> **Activity**
The copy you print must match the listing exactly, with its pictures removed.

> **Data**
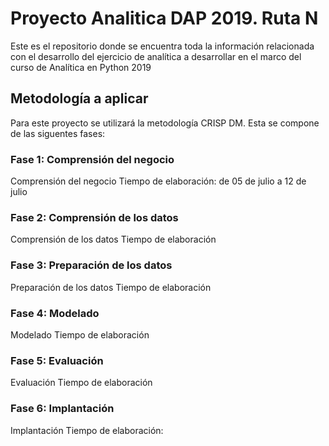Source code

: # Proyecto Analitica DAP 2019. Ruta N
Este es el repositorio donde se encuentra toda la información relacionada con el desarrollo del ejercicio de analítica a desarrollar en el marco del curso de Analítica en Python 2019

## Metodología a aplicar
Para este proyecto se utilizará la metodología CRISP DM. Esta se compone de las siguentes fases:
### Fase 1: Comprensión del negocio 
Comprensión del negocio
Tiempo de elaboración: de 05 de julio a 12 de julio
### Fase 2: Comprensión de los datos
Comprensión de los datos
Tiempo de elaboración
### Fase 3: Preparación de los datos
Preparación de los datos
Tiempo de elaboración
### Fase 4: Modelado
Modelado
Tiempo de elaboración
### Fase 5: Evaluación
Evaluación
Tiempo de elaboración
### Fase 6: Implantación
Implantación
Tiempo de elaboración:
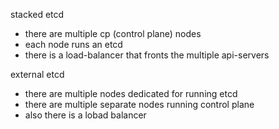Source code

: stacked etcd
- there are multiple cp (control plane) nodes
- each node runs an etcd
- there is a load-balancer that fronts the multiple api-servers

external etcd
- there are multiple nodes dedicated for running etcd
- there are multiple separate nodes running control plane
- also there is a lobad balancer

> **Your solution**
Source code

: # Proyecto Analitica DAP 2019. Ruta N
Este es el repositorio donde se encuentra toda la información relacionada con el desarrollo del ejercicio de analítica a desarrollar en el marco del curso de Analítica en Python 2019

## Metodología a aplicar
Para este proyecto se utilizará la metodología CRISP DM. Esta se compone de las siguentes fases:
### Fase 1: Comprensión del negocio 
Comprensión del negocio
Tiempo de elaboración: de 05 de julio a 12 de julio
### Fase 2: Comprensión de los datos
Comprensión de los datos
Tiempo de elaboración
### Fase 3: Preparación de los datos
Preparación de los datos
Tiempo de elaboración
### Fase 4: Modelado
Modelado
Tiempo de elaboración
### Fase 5: Evaluación
Evaluación
Tiempo de elaboración
### Fase 6: Implantación
Implantación
Tiempo de elaboración:
Source code

: stacked etcd
- there are multiple cp (control plane) nodes
- each node runs an etcd
- there is a load-balancer that fronts the multiple api-servers

external etcd
- there are multiple nodes dedicated for running etcd
- there are multiple separate nodes running control plane
- also there is a lobad balancer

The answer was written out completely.